Statement: Robert Greenstein on Administration Mischaracterizations Regarding the Economy and New Data on Poverty, Income, and Health Insurance
Yesterday, the Census Bureau released data that showing that in 2004 — the third full year of the economic recovery — poverty increased, the earnings of full-time workers fell, the income of the typical non-elderly household also fell, and the number of Americans lacking health insurance rose. In the past 24 hours, the Administration has made several statements on the new Census poverty and income data that incorrectly claim or suggest that performance on these measures in 2004 was par for the course for this point in an economic recovery.
“The poverty rate seems to be the last lonely lagging indicator of the business cycle,” E.R. Anderson, a senior Commerce Department official, is quoted as saying in today’s Washington Post and New York Times. This is accurate, however, only if one does not consider the earnings of full-time workers, the median income of working-age households, and employer-provided health insurance coverage rates to be important indicators of the nation’s economic health.
Similarly, the Census Bureau stated in materials released to the media that, “Past experience tells us that it is not uncommon to have several years of rising poverty following a recession.” This statement is not correct.
In no prior recession dating back to 1960 (when poverty data began to be collected) did poverty increase between the second and third years of the economic recovery.

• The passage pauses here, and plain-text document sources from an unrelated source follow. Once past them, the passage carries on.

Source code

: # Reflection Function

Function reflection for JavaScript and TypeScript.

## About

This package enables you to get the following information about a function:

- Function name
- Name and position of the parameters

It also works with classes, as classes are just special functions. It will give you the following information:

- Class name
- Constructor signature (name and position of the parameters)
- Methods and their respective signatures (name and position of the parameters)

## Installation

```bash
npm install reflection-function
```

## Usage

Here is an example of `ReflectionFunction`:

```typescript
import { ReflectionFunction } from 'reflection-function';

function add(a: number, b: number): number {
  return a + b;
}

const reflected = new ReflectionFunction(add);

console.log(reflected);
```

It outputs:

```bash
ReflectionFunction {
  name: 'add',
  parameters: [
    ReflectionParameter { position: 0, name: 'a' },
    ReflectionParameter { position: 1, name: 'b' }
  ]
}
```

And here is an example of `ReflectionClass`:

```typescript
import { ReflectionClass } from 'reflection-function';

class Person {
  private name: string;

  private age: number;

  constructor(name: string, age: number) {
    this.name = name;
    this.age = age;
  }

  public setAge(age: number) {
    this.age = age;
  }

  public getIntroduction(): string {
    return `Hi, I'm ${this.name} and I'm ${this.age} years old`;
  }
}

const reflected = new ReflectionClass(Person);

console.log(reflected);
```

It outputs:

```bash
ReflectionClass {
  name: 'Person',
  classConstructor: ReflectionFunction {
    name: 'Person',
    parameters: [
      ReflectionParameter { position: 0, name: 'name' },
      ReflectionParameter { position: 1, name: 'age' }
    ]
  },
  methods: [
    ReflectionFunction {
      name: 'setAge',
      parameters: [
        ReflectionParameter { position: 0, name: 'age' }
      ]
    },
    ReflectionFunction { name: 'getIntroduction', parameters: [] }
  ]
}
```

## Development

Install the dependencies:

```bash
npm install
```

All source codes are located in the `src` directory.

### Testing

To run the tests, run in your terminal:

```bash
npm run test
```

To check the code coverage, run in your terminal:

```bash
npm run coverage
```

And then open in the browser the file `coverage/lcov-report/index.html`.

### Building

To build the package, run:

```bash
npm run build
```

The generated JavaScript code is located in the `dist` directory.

Between 2003 and 2004, by contrast, poverty rose.
In all previous recessions, with the sole exception of the recession of the early 1990s, the poverty rate was, by the third year of the recovery, at or below its level at the end of the recession. In 2004, in contrast, the poverty rate is a full percentage point higher than it was in the recession year, 2001.
Some previous downturns did produce larger increases in poverty than have occurred since 2000. But in no other recovery in the last 45 years did poverty increase in the third full year of economic growth following the recession. The movement in the wrong direction at this stage of the recovery represents a break from the past.
Moreover, this recovery is unusual not only for its rising poverty but also for its failure to lift the incomes of middle-income Americans. It is the only recovery of the past 45 years in which the income of the typical (or median) household did not grow between the second and third years of the recovery.
The Census data released yesterday thus paint a disappointing picture. Three years of economic growth following the 2001 recession have not improved the economic circumstances of low- and middle-income Americans, who have seen increases in poverty, declines in income, and increases in the ranks of the uninsured. The economy’s performance in 2004 stands in contrast to prior economic recoveries. Statements by the Administration counseling that all is well in the economy cannot mask the unfortunate reality that the current recovery continues to leave millions of Americans behind.